Ce délai qui s’identifie à un délai supplémentaire s’avère impertinent en matière de saisie attribution lorsqu’il y a location-gérance ou vente du fonds de commerce.

En effet, la saisie attribution a pour effet de transmettre la propriété des fonds au créancier saisissant. Ce faisant, lorsque l’acte de saisie est signifié au tiers séquestre détenteur du prix de vente du fonds de commerce, ce montant est supposé, sorti du patrimoine du débiteur pour intégrer celui du créancier. Ce dernier devient automatiquement le créancier du tiers saisi. Certains auteurs admettent même que le paiement peut à cet instant effectué et que la remise matérielle des fonds ne constituent qu’une simple formalité d’usage. Dans cette optique, la saisie ayant produit son effet, il n’y a plus rien à suspendre et le délai de grâce apparait théoriquement impossible. La jurisprudence OHADA ne s’est pas écarté de cette idée (2).

2- Le maintien jurisprudentiel de la prééminence de l’effet attributif immédiat sur le délai de grâce du débiteur commerçant en droit OHADA.

Il faut reconnaitre qu’en l’état actuel, la jurisprudence en droit OHADA est toujours sur l’idée que l’on ne peut admettre le délai de paiement en cas de saisie attribution. Le juge ne peut pas suspendre les effets de la saisie attribution en accordant des délais de paiement.

En outre, pour la jurisprudence, le paiement fait par le tiers saisi au créancier saisissant en vertu de la saisie attribution pratiquée par celui ci ne peut être remis en cause par l’octroi au débiteur d’un délai de grâce. Dans une autre affaire récente le juge de la Cour d’appel de Bangui a pu affirmer que l’article 155 AUPSRVE donne la priorité au premier saisissant, lorsque la signification intervient à une autre date ultérieure, même si ce créancier est privilégié et que ce dernier ne peut que se contenter du reliquat disponible et cela en raison du cantonnement automatique reconnu à l’acte de saisie attribution diligentée par le créancier premier saisissant.

Les limites de la saisie attribution, témoigne bien que cette procédure nécessite un réaménagement pour une meilleure application à la location-gérance ou à la vente du fonds de commerce.

II- La nécessité du réaménagement de la saisie attribution des créances de sommes d’argent en cas de location-gérance et de vente du fonds de commerce.

On ne saurait parler du réaménagement de la saisie attribution des créances de sommes d’argent sans de prime abord évoquer les modalités de ce réaménagement (A) et les effets que ce réaménagement pourrait entrainer (B).
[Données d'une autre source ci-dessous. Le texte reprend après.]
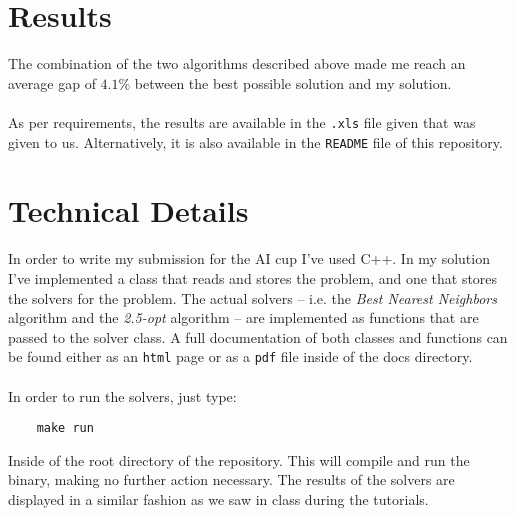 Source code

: \documentclass[unicode,11pt,a4paper,oneside,numbers=endperiod,openany]{scrartcl}
\begin{document}
\section{Results}
The combination of the two algorithms described above made me reach an average gap of $4.1\%$ between the best possible solution and my solution. \\ \\
As per requirements, the results are available in the \verb|.xls| file given that was given to us. Alternatively, it is also available in the \verb|README| file of this repository.

\section{Technical Details}
In order to write my submission for the AI cup I've used C++. In my solution I've implemented a class that reads and stores the problem, and one that stores the solvers for the problem. The actual solvers -- i.e. the \textit{Best Nearest Neighbors} algorithm and the \textit{2.5-opt} algorithm -- are implemented as functions that are passed to the solver class. A full documentation of both classes and functions can be found either as an \verb|html| page or as a \verb|pdf| file inside of the docs directory. \\ \\
In order to run the solvers, just type:

\begin{verbatim}
    make run
\end{verbatim}
Inside of the root directory of the repository. This will compile and run the binary, making no further action necessary. The results of the solvers are displayed in a similar fashion as we saw in class during the tutorials.
\end{document}
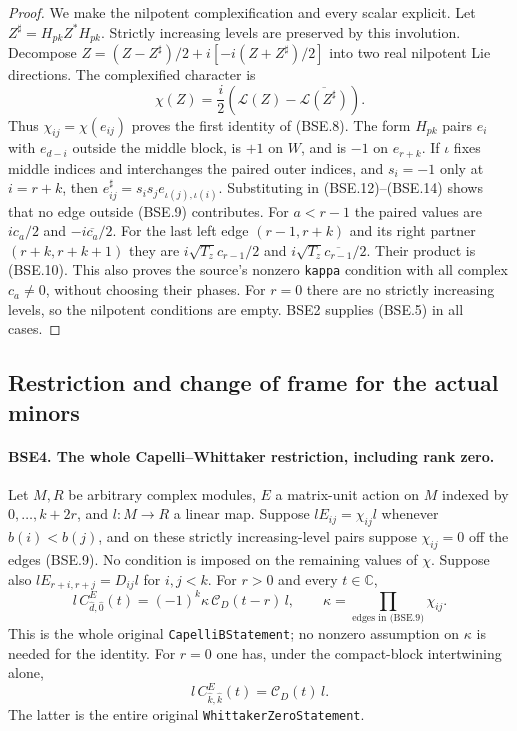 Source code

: \begin{proof}
We make the nilpotent complexification and every scalar explicit.
Let $Z^\sharp=H_{pk}Z^*H_{pk}$.  Strictly increasing levels are
preserved by this involution.  Decompose
$Z=(Z-Z^\sharp)/2+i[-i(Z+Z^\sharp)/2]$ into two real
nilpotent Lie directions.  The complexified character is
\[
 \chi(Z)=\frac i2
       \left(\mathcal L(Z)-\overline{\mathcal L(Z^\sharp)}\right).
 \tag{BSE.14}
\]
Thus $\chi_{ij}=\chi(e_{ij})$ proves the first identity of (BSE.8).
The form $H_{pk}$ pairs $e_i$ with $e_{d-i}$ outside the middle
block, is $+1$ on $W$, and is $-1$ on $e_{r+k}$.
If $\iota$ fixes middle indices and interchanges the paired outer
indices, and $s_i=-1$ only at $i=r+k$, then
$e_{ij}^\sharp=s_is_j e_{\iota(j),\iota(i)}$.
Substituting in (BSE.12)--(BSE.14) shows that no edge outside
(BSE.9) contributes.  For $a<r-1$ the paired values are
$ic_a/2$ and $-i\overline{c_a}/2$.
For the last left edge $(r-1,r+k)$ and its right partner
$(r+k,r+k+1)$ they are
$i\sqrt{T_z}c_{r-1}/2$ and
$i\sqrt{T_z}\overline{c_{r-1}}/2$.
Their product is (BSE.10).
This also proves the source's nonzero \texttt{kappa} condition
with all complex $c_a\ne0$, without choosing their phases.
For $r=0$ there are no strictly increasing levels, so the nilpotent
conditions are empty.  BSE2 supplies (BSE.5) in all cases.
\end{proof}

\subsection{Restriction and change of frame for the actual minors}

\paragraph{BSE4. The whole Capelli--Whittaker restriction, including rank zero.}
\label{claim:BSE4}
Let $M,R$ be arbitrary complex modules, $E$ a matrix-unit action
on $M$ indexed by $0,\ldots,k+2r$, and
$l:M\to R$ a linear map.  Suppose
$lE_{ij}=\chi_{ij}l$ whenever $b(i)<b(j)$, and on these
strictly increasing-level pairs suppose $\chi_{ij}=0$ off the
edges (BSE.9).  No condition is imposed on the remaining values
of $\chi$.  Suppose also
$lE_{r+i,r+j}=D_{ij}l$ for $i,j<k$.
For $r>0$ and every $t\in\mathbb C$,
\[
 l\,C^E_{\widehat d,\widehat0}(t)
       =(-1)^k\kappa\,\mathcal C_D(t-r)\,l,
       \qquad \kappa=\prod_{\text{edges in (BSE.9)}}\chi_{ij}.
 \tag{BSE.15}
\]
This is the whole original \texttt{CapelliBStatement}; no nonzero
assumption on $\kappa$ is needed for the identity.
For $r=0$ one has, under the compact-block intertwining alone,
\[
                   l\,C^E_{\widehat k,\widehat k}(t)
                                =\mathcal C_D(t)\,l.
 \tag{BSE.16}
\]
The latter is the entire original \texttt{WhittakerZeroStatement}.


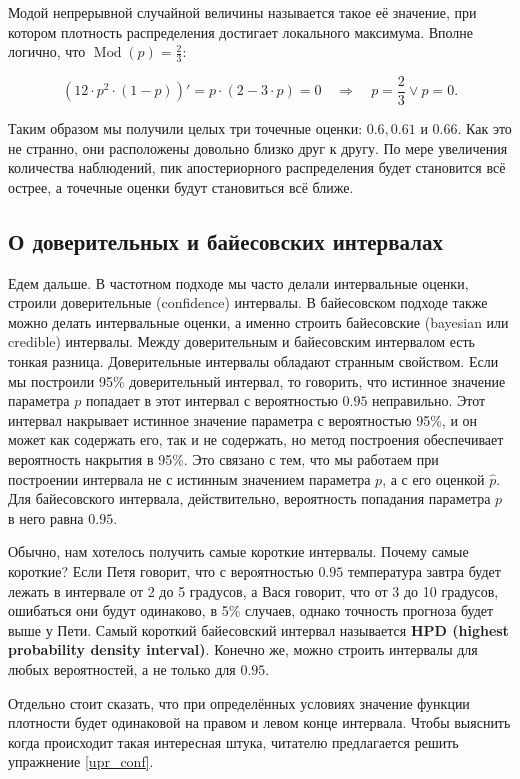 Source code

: \documentclass[12pt, a4paper, oneside]{extreport}
\DeclareMathOperator{\Mod}{Mod}
\newcommand{\indef}[1]{\textbf{#1}}     %
\theoremstyle{plain}              %
\theoremstyle{definition}         %
\begin{document}
Модой непрерывной случайной величины называется такое её значение, при котором плотность распределения достигает локального максимума. Вполне логично, что $\Mod(p) = \frac{2}{3}$:

\[ (12 \cdot p^2 \cdot (1-p) )' = p \cdot (2 - 3 \cdot p) = 0 \quad \Rightarrow \quad p = \frac{2}{3} \vee p = 0.\]

Таким образом мы получили целых три точечные оценки: $0.6, 0.61$ и $0.66$. Как это не странно, они расположены довольно близко друг к другу. По мере увеличения количества наблюдений, пик апостериорного распределения будет становится всё острее, а точечные оценки будут становиться всё ближе.

\subsection*{О доверительных и байесовских интервалах}

Едем дальше. В частотном подходе мы часто делали интервальные оценки, строили доверительные (confidence) интервалы. В байесовском подходе также можно делать интервальные оценки, а именно строить байесовские (bayesian или credible) интервалы. Между доверительным и байесовским интервалом есть тонкая разница. Доверительные интервалы обладают странным свойством. Если мы построили 95\% доверительный интервал, то говорить, что истинное значение параметра $p$ попадает в этот интервал с вероятностью $0.95$ неправильно. Этот интервал накрывает истинное значение параметра с вероятностью 95\%, и он может как содержать его, так и не содержать, но метод построения обеспечивает вероятность накрытия в 95\%. Это связано с тем, что мы работаем при построении интервала не с истинным значением параметра $p$, а с его оценкой $\hat p$. Для байесовского интервала, действительно, вероятность попадания параметра $p$ в него равна $0.95$.

Обычно, нам хотелось получить самые короткие интервалы. Почему самые короткие? Если Петя говорит, что с вероятностью $0.95$ температура завтра будет лежать в интервале от 2 до 5 градусов, а Вася говорит, что от 3 до 10 градусов, ошибаться они будут одинаково, в 5\% случаев, однако точность прогноза будет выше у Пети. Самый короткий байесовский интервал называется \indef{HPD (highest probability density interval)}. Конечно же, можно строить интервалы для любых вероятностей, а не только для $0.95$. 

Отдельно стоит сказать, что при определённых условиях значение функции плотности будет одинаковой на правом и левом конце интервала. Чтобы выяснить когда происходит такая интересная штука, читателю предлагается решить упражнение \ref{upr_conf}.
\end{document}
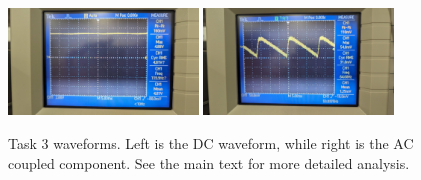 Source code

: \documentclass[letterpaper, reqno,11pt]{article}
\begin{document}
\begin{figure}[htpb]
        \centering
        \includegraphics[width=0.45\textwidth]{lab1/t3a}
        \includegraphics[width=0.45\textwidth]{lab1/t3b}
        \caption{Task 3 waveforms. Left is the DC waveform, while right is the AC coupled component. See the main text for more detailed analysis.}
        \label{fig:t3w}
\end{figure}
\end{document}

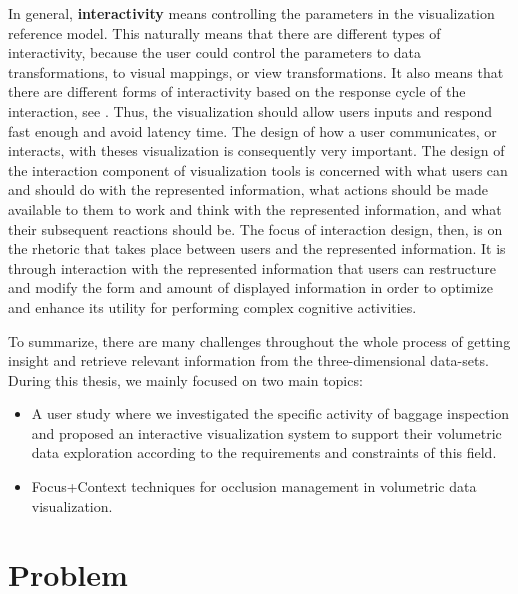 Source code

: In general, \textbf{interactivity} means controlling the parameters in the visualization reference model. This naturally means that there are different types of interactivity, because the user could control the parameters to data transformations, to visual mappings, or view transformations. It also means that there are different forms of interactivity based on the response cycle of the interaction, see \cite{jacko2012human}. Thus, the visualization should allow users inputs and respond fast enough and avoid latency time. The design of how a user communicates, or interacts, with theses visualization is consequently very important. The design of the interaction component of visualization tools is concerned with what users can and should do with the represented information, what actions should be made available to them to work and think with the represented information, and what their subsequent reactions should be. The focus of interaction design, then, is on the rhetoric that takes place between users and the represented information. It is through interaction with the represented information that users can restructure and modify the form and amount of displayed information in order to optimize and enhance its utility for performing complex cognitive activities.

     
To summarize, there are many challenges throughout the whole process of getting insight and retrieve relevant information from the three-dimensional data-sets.  
During this thesis, we mainly focused on two main topics: 

\begin{itemize}

\item A user study where we investigated the specific activity of baggage inspection and proposed an interactive visualization system to support their volumetric data exploration according to the requirements and constraints of this field. 

\item Focus+Context techniques for occlusion management in volumetric data visualization.

\end{itemize}


 
 \section{Problem}
 \label{problem}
A- Les modalités du réaménagement.

Comme nous l’avons vu plus haut, les limites de la saisie attribution des créances de sommes d’argent dans les opérations du fonds de commerce tiennent à l’atteinte de l’égalité entre les créanciers et la prééminence de l’effet attributif sur l’octroi d’un délai de grâce au débiteur commerçant. Un meilleur réaménagement impliquerait que soit rechercher le rétablissement de l’égalité entre les créanciers (1) et que l’on admette un délai de grâce au débiteur commerçant (2).

1- A la recherche d’un rétablissement de l’égalité entre les créanciers.

Il est tout à fait incontestable que l’immédiateté de l’effet attributif de l’acte de saisie attribution des créances de sommes d’argent détenus par le locataire-gérant ou le séquestre du prix de vente d’un fonds de commerce, porte atteinte aux règles substantielles du Code civil qui admettent le concours entre les créanciers et la prise en compte des causes légitimes de préférence.

Dans le but de rétablir, l’égalité entre les créanciers, il serait tout à fait primordial que l’on prenne en compte les causes légitimes de préférence tout en accordant un délai pour permettre aux créanciers opposants de s’adjoindre à la procédure de saisie attribution.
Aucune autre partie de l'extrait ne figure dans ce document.